Records from a data source:
○ ○ ○ ○

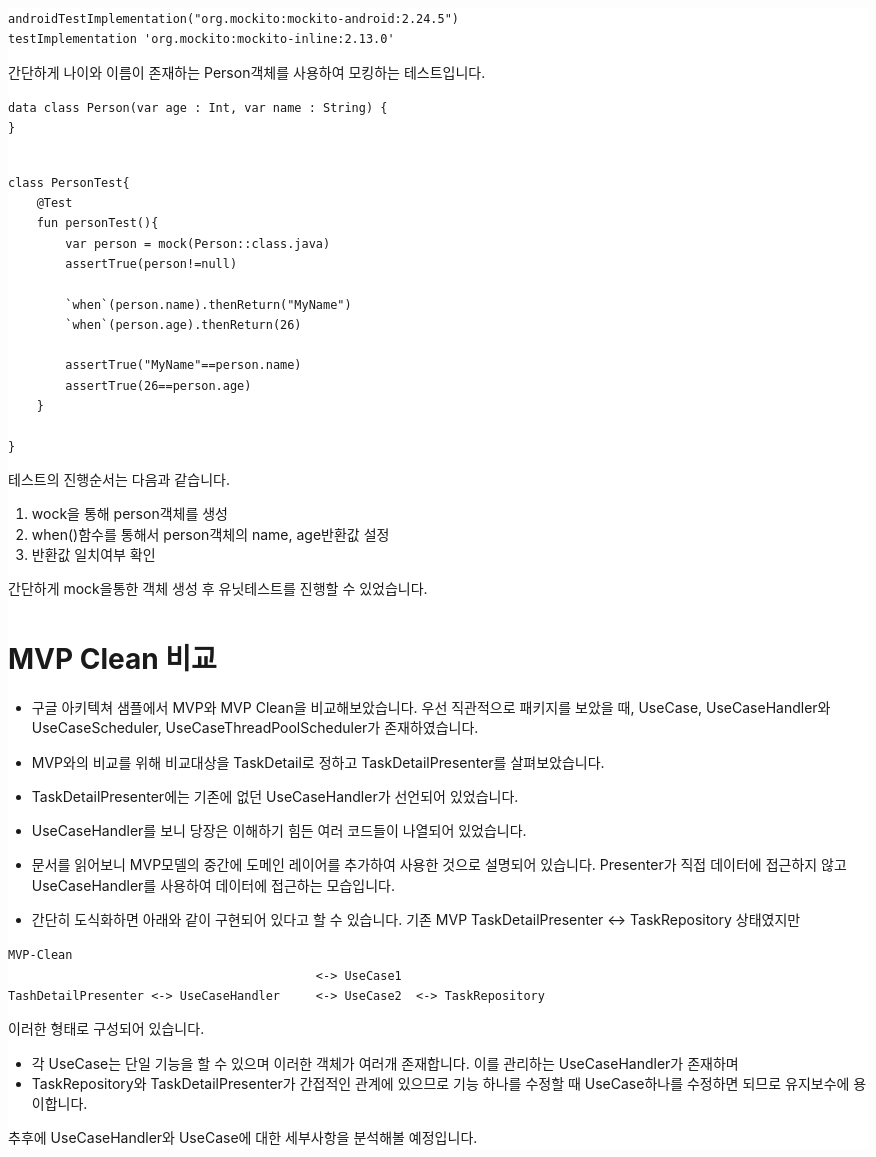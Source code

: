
 ```
androidTestImplementation("org.mockito:mockito-android:2.24.5")
testImplementation 'org.mockito:mockito-inline:2.13.0'
```

간단하게 나이와 이름이 존재하는 Person객체를 사용하여 모킹하는 테스트입니다.
```
data class Person(var age : Int, var name : String) {
}
```

```

class PersonTest{
    @Test
    fun personTest(){
        var person = mock(Person::class.java)
        assertTrue(person!=null)

        `when`(person.name).thenReturn("MyName")
        `when`(person.age).thenReturn(26)

        assertTrue("MyName"==person.name)
        assertTrue(26==person.age)
    }

}

```
테스트의 진행순서는 다음과 같습니다.
1.	wock을 통해 person객체를 생성
2.	when()함수를 통해서 person객체의 name, age반환값 설정
3.	반환값 일치여부 확인

간단하게 mock을통한 객체 생성 후 유닛테스트를 진행할 수 있었습니다.


# MVP Clean 비교

- 구글 아키텍쳐 샘플에서 MVP와 MVP Clean을 비교해보았습니다. 우선 직관적으로 패키지를 보았을 때, UseCase, UseCaseHandler와 UseCaseScheduler, UseCaseThreadPoolScheduler가 존재하였습니다.

- MVP와의 비교를 위해 비교대상을 TaskDetail로 정하고 TaskDetailPresenter를 살펴보았습니다.

- TaskDetailPresenter에는 기존에 없던 UseCaseHandler가 선언되어 있었습니다. 

- UseCaseHandler를 보니 당장은 이해하기 힘든 여러 코드들이 나열되어 있었습니다. 

- 문서를 읽어보니 MVP모델의 중간에 도메인 레이어를 추가하여 사용한 것으로 설명되어 있습니다. Presenter가 직접 데이터에 접근하지 않고 UseCaseHandler를 사용하여 데이터에 접근하는 모습입니다. 
- 간단히 도식화하면 아래와 같이 구현되어 있다고 할 수 있습니다.
기존 MVP
TaskDetailPresenter <-> TaskRepository 상태였지만
```
MVP-Clean
                                           <-> UseCase1
TashDetailPresenter <-> UseCaseHandler     <-> UseCase2  <-> TaskRepository 
```

이러한 형태로 구성되어 있습니다.
- 각 UseCase는 단일 기능을 할 수 있으며 이러한 객체가 여러개 존재합니다. 이를 관리하는 UseCaseHandler가 존재하며 
- TaskRepository와 TaskDetailPresenter가 간접적인 관계에 있으므로 기능 하나를 수정할 때 UseCase하나를 수정하면 되므로 유지보수에 용이합니다. 

추후에 UseCaseHandler와 UseCase에 대한 세부사항을 분석해볼 예정입니다.
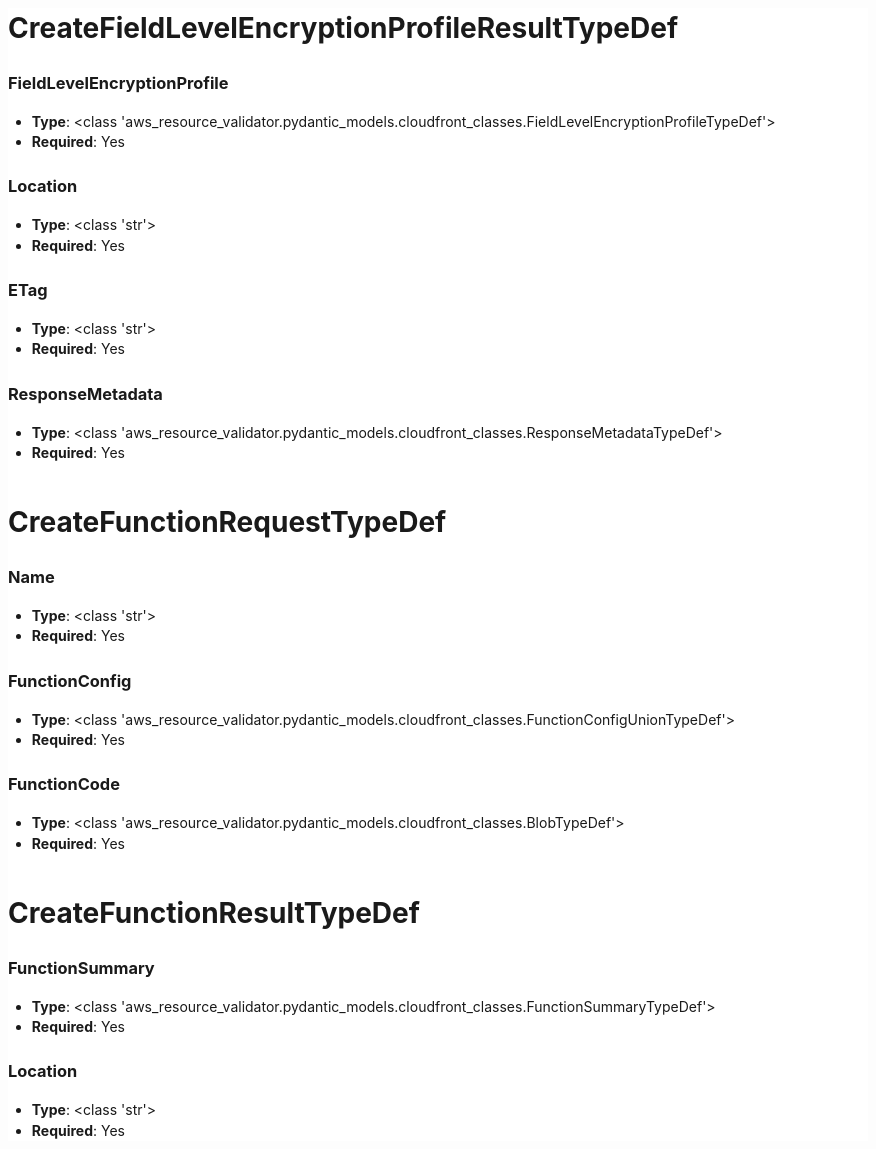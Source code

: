 # CreateFieldLevelEncryptionProfileResultTypeDef

### FieldLevelEncryptionProfile
- **Type**: <class 'aws_resource_validator.pydantic_models.cloudfront_classes.FieldLevelEncryptionProfileTypeDef'>
- **Required**: Yes

### Location
- **Type**: <class 'str'>
- **Required**: Yes

### ETag
- **Type**: <class 'str'>
- **Required**: Yes

### ResponseMetadata
- **Type**: <class 'aws_resource_validator.pydantic_models.cloudfront_classes.ResponseMetadataTypeDef'>
- **Required**: Yes


# CreateFunctionRequestTypeDef

### Name
- **Type**: <class 'str'>
- **Required**: Yes

### FunctionConfig
- **Type**: <class 'aws_resource_validator.pydantic_models.cloudfront_classes.FunctionConfigUnionTypeDef'>
- **Required**: Yes

### FunctionCode
- **Type**: <class 'aws_resource_validator.pydantic_models.cloudfront_classes.BlobTypeDef'>
- **Required**: Yes


# CreateFunctionResultTypeDef

### FunctionSummary
- **Type**: <class 'aws_resource_validator.pydantic_models.cloudfront_classes.FunctionSummaryTypeDef'>
- **Required**: Yes

### Location
- **Type**: <class 'str'>
- **Required**: Yes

○ ○ ○ ○

YOUR ASSIGNMENT: Check the lines above and copy each one that includes "assertTrue".

SOLUTION TO THIS EXERCISE:
        assertTrue(person!=null)
        assertTrue("MyName"==person.name)
        assertTrue(26==person.age)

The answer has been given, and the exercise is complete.